Record set START

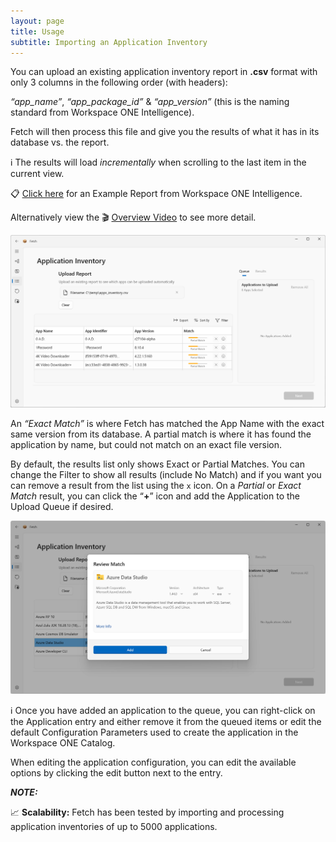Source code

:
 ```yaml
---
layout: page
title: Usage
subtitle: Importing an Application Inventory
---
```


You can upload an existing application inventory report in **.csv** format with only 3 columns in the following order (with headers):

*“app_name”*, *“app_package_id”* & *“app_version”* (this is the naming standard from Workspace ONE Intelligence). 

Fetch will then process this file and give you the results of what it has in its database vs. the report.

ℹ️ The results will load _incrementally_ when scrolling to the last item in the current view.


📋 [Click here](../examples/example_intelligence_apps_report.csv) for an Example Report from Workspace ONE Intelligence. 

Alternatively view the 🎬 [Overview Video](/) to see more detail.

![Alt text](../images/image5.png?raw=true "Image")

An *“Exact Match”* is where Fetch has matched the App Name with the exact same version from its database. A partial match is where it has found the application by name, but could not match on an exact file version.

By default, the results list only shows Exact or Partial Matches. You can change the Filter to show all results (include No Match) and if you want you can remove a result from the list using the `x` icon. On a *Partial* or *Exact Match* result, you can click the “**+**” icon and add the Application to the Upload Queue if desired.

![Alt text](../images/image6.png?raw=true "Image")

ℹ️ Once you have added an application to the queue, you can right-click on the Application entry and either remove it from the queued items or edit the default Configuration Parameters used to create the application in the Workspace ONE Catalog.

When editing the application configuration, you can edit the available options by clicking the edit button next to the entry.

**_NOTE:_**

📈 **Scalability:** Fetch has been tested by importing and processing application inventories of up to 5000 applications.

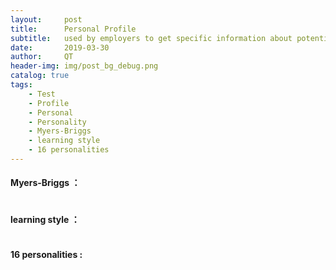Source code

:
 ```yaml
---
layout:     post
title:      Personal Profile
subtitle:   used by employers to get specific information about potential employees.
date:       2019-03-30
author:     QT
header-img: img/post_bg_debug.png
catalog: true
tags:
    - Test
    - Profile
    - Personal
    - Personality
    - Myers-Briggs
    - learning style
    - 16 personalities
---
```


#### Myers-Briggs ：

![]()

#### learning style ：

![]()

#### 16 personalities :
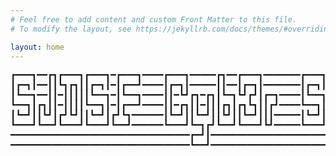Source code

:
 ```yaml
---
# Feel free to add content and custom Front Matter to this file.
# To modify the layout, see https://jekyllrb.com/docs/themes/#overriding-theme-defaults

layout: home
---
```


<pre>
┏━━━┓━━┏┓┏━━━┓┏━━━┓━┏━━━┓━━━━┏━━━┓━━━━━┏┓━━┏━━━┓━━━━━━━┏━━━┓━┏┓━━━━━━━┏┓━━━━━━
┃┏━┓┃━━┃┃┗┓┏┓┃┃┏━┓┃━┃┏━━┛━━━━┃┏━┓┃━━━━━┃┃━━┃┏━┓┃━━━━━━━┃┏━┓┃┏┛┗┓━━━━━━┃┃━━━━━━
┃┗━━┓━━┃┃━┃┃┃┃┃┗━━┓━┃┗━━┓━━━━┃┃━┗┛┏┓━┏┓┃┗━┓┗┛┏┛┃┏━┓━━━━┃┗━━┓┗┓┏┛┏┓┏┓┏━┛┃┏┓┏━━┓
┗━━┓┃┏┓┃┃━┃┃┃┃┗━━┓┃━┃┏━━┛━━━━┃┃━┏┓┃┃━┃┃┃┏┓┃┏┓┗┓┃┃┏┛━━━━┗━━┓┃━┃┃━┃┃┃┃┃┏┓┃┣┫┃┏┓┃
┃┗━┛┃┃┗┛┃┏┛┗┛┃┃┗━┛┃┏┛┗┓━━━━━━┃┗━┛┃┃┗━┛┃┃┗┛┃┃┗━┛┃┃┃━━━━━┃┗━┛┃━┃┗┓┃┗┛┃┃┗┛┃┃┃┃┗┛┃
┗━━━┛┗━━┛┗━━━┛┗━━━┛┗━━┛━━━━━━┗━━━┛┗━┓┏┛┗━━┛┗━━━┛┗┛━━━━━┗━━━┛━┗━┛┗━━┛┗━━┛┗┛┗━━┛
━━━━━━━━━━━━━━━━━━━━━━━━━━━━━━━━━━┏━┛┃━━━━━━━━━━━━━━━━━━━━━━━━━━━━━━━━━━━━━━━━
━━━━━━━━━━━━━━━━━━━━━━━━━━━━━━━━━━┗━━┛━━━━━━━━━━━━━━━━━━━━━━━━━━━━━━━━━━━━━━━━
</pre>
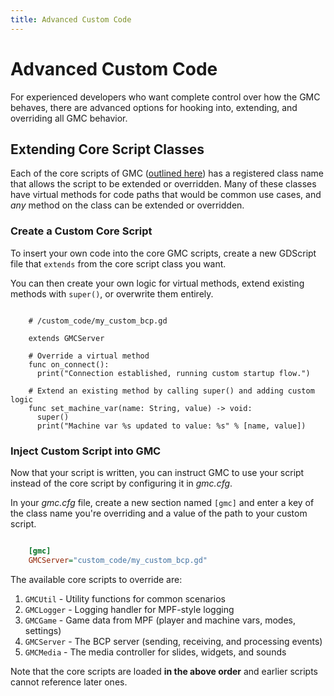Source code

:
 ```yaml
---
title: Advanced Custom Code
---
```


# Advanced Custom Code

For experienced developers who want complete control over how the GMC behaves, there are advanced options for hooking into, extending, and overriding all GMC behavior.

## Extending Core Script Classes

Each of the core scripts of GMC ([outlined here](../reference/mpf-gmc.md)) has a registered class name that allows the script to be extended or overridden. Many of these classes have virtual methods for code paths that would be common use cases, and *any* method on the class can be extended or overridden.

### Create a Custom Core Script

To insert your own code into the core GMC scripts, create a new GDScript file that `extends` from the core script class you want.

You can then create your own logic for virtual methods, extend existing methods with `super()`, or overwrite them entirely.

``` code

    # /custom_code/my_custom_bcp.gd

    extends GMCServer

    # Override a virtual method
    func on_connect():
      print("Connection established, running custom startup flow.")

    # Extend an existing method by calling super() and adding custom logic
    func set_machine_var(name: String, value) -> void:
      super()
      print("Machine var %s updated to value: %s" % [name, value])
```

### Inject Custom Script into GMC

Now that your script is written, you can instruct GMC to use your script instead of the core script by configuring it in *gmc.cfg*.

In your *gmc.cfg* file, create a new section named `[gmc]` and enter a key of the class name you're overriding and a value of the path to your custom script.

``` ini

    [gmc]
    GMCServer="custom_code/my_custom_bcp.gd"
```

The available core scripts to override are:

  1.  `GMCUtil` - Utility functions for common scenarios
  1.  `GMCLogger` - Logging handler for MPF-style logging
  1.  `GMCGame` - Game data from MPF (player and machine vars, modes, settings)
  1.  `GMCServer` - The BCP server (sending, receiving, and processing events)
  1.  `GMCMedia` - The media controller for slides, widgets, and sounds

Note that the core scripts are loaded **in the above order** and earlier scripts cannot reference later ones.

Record set END

*Problem requirements*
The entries above should be retyped word for word, with all pictures omitted.

*Problem solution*
Source code

:
 ```yaml
---
layout: page
title: Usage
subtitle: Importing an Application Inventory
---
```


You can upload an existing application inventory report in **.csv** format with only 3 columns in the following order (with headers):

*“app_name”*, *“app_package_id”* & *“app_version”* (this is the naming standard from Workspace ONE Intelligence). 

Fetch will then process this file and give you the results of what it has in its database vs. the report.

ℹ️ The results will load _incrementally_ when scrolling to the last item in the current view.


📋 [Click here](../examples/example_intelligence_apps_report.csv) for an Example Report from Workspace ONE Intelligence. 

Alternatively view the 🎬 [Overview Video](/) to see more detail.

![Alt text](../images/image5.png?raw=true "Image")

An *“Exact Match”* is where Fetch has matched the App Name with the exact same version from its database. A partial match is where it has found the application by name, but could not match on an exact file version.

By default, the results list only shows Exact or Partial Matches. You can change the Filter to show all results (include No Match) and if you want you can remove a result from the list using the `x` icon. On a *Partial* or *Exact Match* result, you can click the “**+**” icon and add the Application to the Upload Queue if desired.

![Alt text](../images/image6.png?raw=true "Image")

ℹ️ Once you have added an application to the queue, you can right-click on the Application entry and either remove it from the queued items or edit the default Configuration Parameters used to create the application in the Workspace ONE Catalog.

When editing the application configuration, you can edit the available options by clicking the edit button next to the entry.

**_NOTE:_**

📈 **Scalability:** Fetch has been tested by importing and processing application inventories of up to 5000 applications.

Source code

:
 ```yaml
---
layout:     post
title:      Personal Profile
subtitle:   used by employers to get specific information about potential employees.
date:       2019-03-30
author:     QT
header-img: img/post_bg_debug.png
catalog: true
tags:
    - Test
    - Profile
    - Personal
    - Personality
    - Myers-Briggs
    - learning style
    - 16 personalities
---
```


#### Myers-Briggs ：

![]()

#### learning style ：

![]()

#### 16 personalities :
Source code

:
 ```yaml
---
# Feel free to add content and custom Front Matter to this file.
# To modify the layout, see https://jekyllrb.com/docs/themes/#overriding-theme-defaults

layout: home
---
```


<pre>
┏━━━┓━━┏┓┏━━━┓┏━━━┓━┏━━━┓━━━━┏━━━┓━━━━━┏┓━━┏━━━┓━━━━━━━┏━━━┓━┏┓━━━━━━━┏┓━━━━━━
┃┏━┓┃━━┃┃┗┓┏┓┃┃┏━┓┃━┃┏━━┛━━━━┃┏━┓┃━━━━━┃┃━━┃┏━┓┃━━━━━━━┃┏━┓┃┏┛┗┓━━━━━━┃┃━━━━━━
┃┗━━┓━━┃┃━┃┃┃┃┃┗━━┓━┃┗━━┓━━━━┃┃━┗┛┏┓━┏┓┃┗━┓┗┛┏┛┃┏━┓━━━━┃┗━━┓┗┓┏┛┏┓┏┓┏━┛┃┏┓┏━━┓
┗━━┓┃┏┓┃┃━┃┃┃┃┗━━┓┃━┃┏━━┛━━━━┃┃━┏┓┃┃━┃┃┃┏┓┃┏┓┗┓┃┃┏┛━━━━┗━━┓┃━┃┃━┃┃┃┃┃┏┓┃┣┫┃┏┓┃
┃┗━┛┃┃┗┛┃┏┛┗┛┃┃┗━┛┃┏┛┗┓━━━━━━┃┗━┛┃┃┗━┛┃┃┗┛┃┃┗━┛┃┃┃━━━━━┃┗━┛┃━┃┗┓┃┗┛┃┃┗┛┃┃┃┃┗┛┃
┗━━━┛┗━━┛┗━━━┛┗━━━┛┗━━┛━━━━━━┗━━━┛┗━┓┏┛┗━━┛┗━━━┛┗┛━━━━━┗━━━┛━┗━┛┗━━┛┗━━┛┗┛┗━━┛
━━━━━━━━━━━━━━━━━━━━━━━━━━━━━━━━━━┏━┛┃━━━━━━━━━━━━━━━━━━━━━━━━━━━━━━━━━━━━━━━━
━━━━━━━━━━━━━━━━━━━━━━━━━━━━━━━━━━┗━━┛━━━━━━━━━━━━━━━━━━━━━━━━━━━━━━━━━━━━━━━━
</pre>
Source code

:
 ```yaml
---
title: Advanced Custom Code
---
```


# Advanced Custom Code

For experienced developers who want complete control over how the GMC behaves, there are advanced options for hooking into, extending, and overriding all GMC behavior.

## Extending Core Script Classes

Each of the core scripts of GMC ([outlined here](../reference/mpf-gmc.md)) has a registered class name that allows the script to be extended or overridden. Many of these classes have virtual methods for code paths that would be common use cases, and *any* method on the class can be extended or overridden.

### Create a Custom Core Script

To insert your own code into the core GMC scripts, create a new GDScript file that `extends` from the core script class you want.

You can then create your own logic for virtual methods, extend existing methods with `super()`, or overwrite them entirely.

``` code

    # /custom_code/my_custom_bcp.gd

    extends GMCServer

    # Override a virtual method
    func on_connect():
      print("Connection established, running custom startup flow.")

    # Extend an existing method by calling super() and adding custom logic
    func set_machine_var(name: String, value) -> void:
      super()
      print("Machine var %s updated to value: %s" % [name, value])
```

### Inject Custom Script into GMC

Now that your script is written, you can instruct GMC to use your script instead of the core script by configuring it in *gmc.cfg*.

In your *gmc.cfg* file, create a new section named `[gmc]` and enter a key of the class name you're overriding and a value of the path to your custom script.

``` ini

    [gmc]
    GMCServer="custom_code/my_custom_bcp.gd"
```

The available core scripts to override are:

  1.  `GMCUtil` - Utility functions for common scenarios
  1.  `GMCLogger` - Logging handler for MPF-style logging
  1.  `GMCGame` - Game data from MPF (player and machine vars, modes, settings)
  1.  `GMCServer` - The BCP server (sending, receiving, and processing events)
  1.  `GMCMedia` - The media controller for slides, widgets, and sounds

Note that the core scripts are loaded **in the above order** and earlier scripts cannot reference later ones.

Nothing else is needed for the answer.